Segera Jojo menghampiri salah satu percikan merah itu. Mencoba mencium bau dan menerka.
"Amis," ucap Jojo. Pikiran negatif Jojo kembali merasuk, apa ada hubungan dengan Erika? "Kalau di kampung ini namanya…," ucap Jojo tertahan. Sari menghentikan ucapan suaminya.
"Mas, tidak usah berpikir aneh. Kamu berangkat kerja saja. Nanti aku yang membersihkan."
Jojo pun berangkat sesuai titah Sari karena jadwal bis jemputan pun sudah lima menit lagi datang. Meski hatinya masih penuh tanya. Apa yang terjadi dan mengapa semalam Jojo merasa gelisah. Tidak dapat tertidur pulas. Terbayang wajah Erika. Hingga menyesakkan hati. Ada rindu yang jelas sudah ia coba tepis.
Terbalik dengan apa yang dirasakan terhadap istrinya. Sangat tidak ingin melihat Sari. Wajahnya terasa membosankan. Meski sudah ia tahan tetapi tidak bisa. Justru Jojo merasakan kehadiran Erika yang seperti nyata selalu ada di sampingnya, memeluk penuh cinta dan rindu. Bermanjaan, bergelayut di badannya.
"Apa Erika sudah bermain gila, ke dukun?" tanya Jojo dalam hati. Lamunan Jojo terhenti kala suara klakson bis jemputan tiba. Ia pun segera naik dan mencoba melupakan kejadian sekarang.
***
"Ndok, ini bau apa, ya?" tanya Jojo saat mereka menyantap sarapan.
"Bau? Nggak ada kok. Aku nggak cium bau apa-apa."
"Tapi, sejak semalam aku cium bau ini. Kamu nggak cium?" Jojo yakin, penciumannya tidak salah. Bau yang sama persis dengan percikan merah di teras kemarin. Apa Sari tidak bersih saat menghapusnya? Atau ada lagi percikan di tempat lain?
Jojo beranjak dari kursi, menyusuri bau menyengat yang menyentuh indra penciumannya. Namun, ia tidak menemukan apa-apa, bekas noda merah itu pun sudah tidak ada di luar. Lalu, bau apa ini? Mengapa hanya ia yang dapat menciumnya?

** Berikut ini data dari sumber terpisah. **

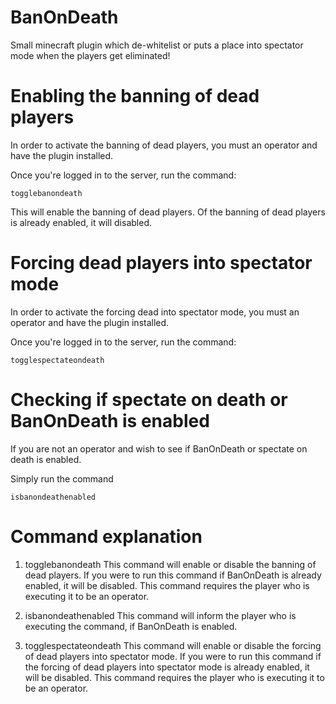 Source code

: # BanOnDeath
Small minecraft plugin which de-whitelist or puts a place into spectator mode when the players get eliminated!

# Enabling the banning of dead players
In order to activate the banning of dead players, you must an operator and have the plugin installed.

Once you're logged in to the server, run the command:
```
togglebanondeath
```

This will enable the banning of dead players. Of the banning of dead players is already enabled, it will disabled.

# Forcing dead players into spectator mode
In order to activate the forcing dead into spectator mode, you must an operator and have the plugin installed.

Once you're logged in to the server, run the command:
```
togglespectateondeath
```

# Checking if spectate on death or BanOnDeath is enabled
If you are not an operator and wish to see if BanOnDeath or spectate on death is enabled.

Simply run the command
```
isbanondeathenabled
```

# Command explanation

1. togglebanondeath
This command will enable or disable the banning of dead players. If you were to run this command if BanOnDeath is already enabled, it will be disabled.
This command requires the player who is executing it to be an operator.

2. isbanondeathenabled
This command will inform the player who is executing the command, if BanOnDeath is enabled.

3. togglespectateondeath
This command will enable or disable the forcing of dead players into spectator mode. If you were to run this command if the forcing of dead players into spectator mode is
already enabled, it will be disabled. This command requires the player who is executing it to be an operator.
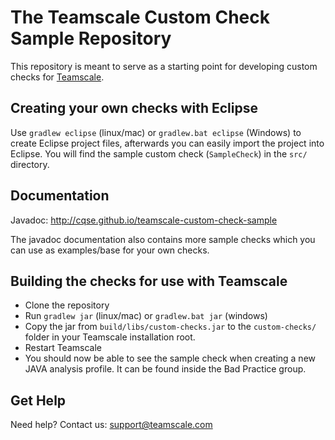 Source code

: The Teamscale Custom Check Sample Repository
============================================

This repository is meant to serve as a starting point for developing custom checks for [Teamscale](https://www.teamscale.com).

Creating your own checks with Eclipse
-------------------------------------
Use ```gradlew eclipse``` (linux/mac) or ```gradlew.bat eclipse``` (Windows) to create Eclipse project files, afterwards you can easily import the project into Eclipse. You will find the sample custom check (```SampleCheck```) in the ```src/``` directory.

Documentation
-------------
Javadoc: http://cqse.github.io/teamscale-custom-check-sample

The javadoc documentation also contains more sample checks which you can use as examples/base for your own checks.

Building the checks for use with Teamscale
------------------------------------------
- Clone the repository
- Run ```gradlew jar``` (linux/mac) or ```gradlew.bat jar``` (windows)
- Copy the jar from ```build/libs/custom-checks.jar``` to the ```custom-checks/``` folder in your Teamscale installation root.
- Restart Teamscale
- You should now be able to see the sample check when creating a new JAVA analysis profile. It can be found inside the Bad Practice group.


Get Help
--------
Need help? Contact us: support@teamscale.com
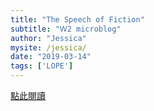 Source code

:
 ```yaml
---
title: "The Speech of Fiction"
subtitle: "Ｗ2 microblog"
author: "Jessica"
mysite: /jessica/
date: "2019-03-14"
tags: ['LOPE']
---
```


<a href="https://collabin2.netlify.com/w2-jessical.html" target="_blank">點此閱讀</a>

"Perasaan kamu doang mungkin, Mas. Aku nggak merasakan bau apa-apa."
"Iya, mungkin, Ndok. Oh, ya, gimana hari ini jadwal interview 'kan?"
"Iya, Mas."
"Setelah selesai langsung pulang, ya, Ndok."
"Iya, Mas."
"Ya sudah, aku berangkat dulu, ya?" Jojo menghampiri Sari dan mencium kening istrinya. Namun, seketika ia menahan napas karena mencium bau anyir yang ternyata sejak tadi dicari.
Akan tetapi, Jojo tidak berkata apapun. Apa mungkin bau itu karena Sari belum mandi? Namun, sebau itu? Sepertinya Jojo belum pernah mencium bau Sari yang sangat amis. Ada apa dengan wanitanya?
"Ndok?"
"Iya, Mas."
"Jangan lupa mandi sebelum berangkat," ucap Jojo.
"Iya, Sayang. Pasti."
Jojo pun yang tidak tahan dengan bau itu segera pergi dari hadapan Sari. Ketika tiba di depan rumah, ia membuang air liur yang telah tertahan ke selokan. Bahkan setiap teringat bau pada tubuh istrinya, ia tak bisa henti membuang saliva dan sangat merasa mual.

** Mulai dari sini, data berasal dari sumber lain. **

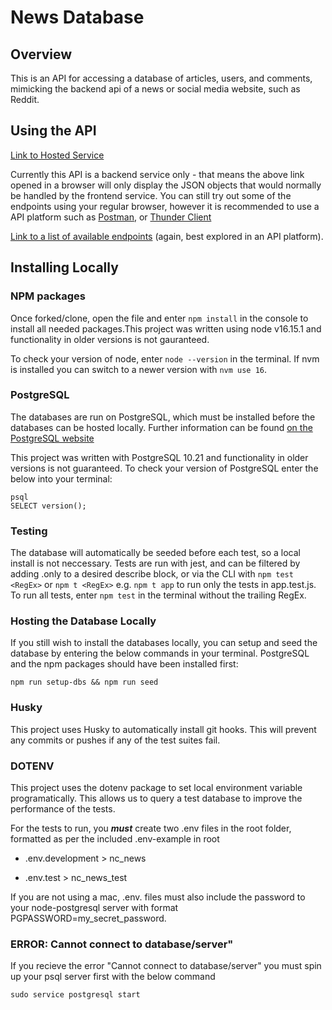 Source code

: 
# News Database


## Overview

This is an API for accessing a database of articles, users, and comments, mimicking the backend api of a news or social media website, such as Reddit.
  
## Using the API

[Link to Hosted Service](https://joseph-craven-newsapp.herokuapp.com/)

Currently this API is a backend service only - that means the above link opened in a browser will only display the JSON objects that would normally be handled by the frontend service. You can still try out some of the endpoints using your regular browser, however it is recommended to use a API platform such as [Postman](https://www.postman.com/), or [Thunder Client](https://www.thunderclient.com/) 

[Link to a list of available endpoints](https://joseph-craven-newsapp.herokuapp.com/api) (again, best explored in an API platform).

## Installing Locally


### NPM packages

Once forked/clone, open the file and enter `npm install` in the console to install all needed packages.This project was written using node v16.15.1 and functionality in older versions is not gauranteed.

To check your version of node, enter `node --version` in the terminal. If nvm is installed you can switch to a newer version with `nvm use 16`. 

### PostgreSQL

The databases are run on PostgreSQL, which must be installed before the databases can be hosted locally. Further information can be found [on the PostgreSQL website](https://www.postgresql.org/)

This project was written with PostgreSQL 10.21 and functionality in older versions is not guaranteed. To check your version of PostgreSQL enter the below into your terminal:

```
psql
SELECT version();
```

### Testing 

The database will automatically be seeded before each test, so a local install is not neccessary. Tests are run with jest, and can be filtered by adding .only to a desired describe block, or via the CLI with `npm test <RegEx>` or `npm t <RegEx>` e.g. `npm t app` to run only the tests in app.test.js. To run all tests, enter `npm test` in the terminal without the trailing RegEx.

### Hosting the Database Locally

If you still wish to install the databases locally, you can setup and seed the database by entering the below commands in your terminal. PostgreSQL and the npm packages should have been installed first:

```
npm run setup-dbs && npm run seed
```

### Husky


This project uses Husky to automatically install git hooks. This will prevent any commits or pushes if any of the test suites fail.

### DOTENV

This project uses the dotenv package to set local environment variable programatically. This allows us to query a test database to improve the performance of the tests.

For the tests to run, you ___must___ create two .env files in the root folder, formatted as per the included .env-example in root

- .env.development > nc_news

-  .env.test > nc_news_test

If you are not using a mac, .env. files must also include the password to your node-postgresql server with format PGPASSWORD=my_secret_password.

### ERROR: Cannot connect to database/server"

If you recieve the error "Cannot connect to database/server" you must spin up your psql server first with the below command

```
sudo service postgresql start
```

Bau itu terus membuntuti Jojo setiap kali ia teringat wajah istrinya. Namun, tiba-tiba ia berpikir bahwa yang diciumnya mungkin Sari tengah datang bulan. Ia menutupi semua firasat buruk, berusaha menjaga aib istrinya seperti wanita itu memperlakukan Jojo.
***
Sepulang kerja, Jojo sudah tidak mencium bau amis atau apapun yang aneh saat memasuki rumah. Ia menatap wajah istrinya dan tampak biasa saja. Tidak lusuh seperti kemarin. Mungkin karena hari ini Sari ada jadwal wawancara kerja, bisa jadi ia merias diri sedikit dan terlihat lebih cantik dari biasanya.
Jojo pun memeluk wanita itu, merasakan rindu. Setelah beberapa hari merasa tidak nyaman berasa di dekat istrinya sendiri.
"Mandi dulu, Mas."
"Iya, sebentar saja. Boleh 'kan?"
Sari hanya menjawab dengan isyarat anggukan, selebihnya ikut larut dalam pelukan.
"Ndok, apa hari ini kamu datang bulan?" tanya Jojo.
"Iya, Mas. Kok kamu tahu?"
Jojo tidak menjawab, ia merasa lega dengan pemikiran positifnya yang ternyata benar. Senyumnya mengembang dan melepas pelukan. Lalu ia izin untuk pergi membersihkan diri dan meminta istrinya menyiapkan makan malam.
***
"Gimana interview kamu tadi?" tanya Jojo setelah mereka menyelesaikan makan malam. Lalu bersantai di ruang keluarga, bercengkrama saling peluk.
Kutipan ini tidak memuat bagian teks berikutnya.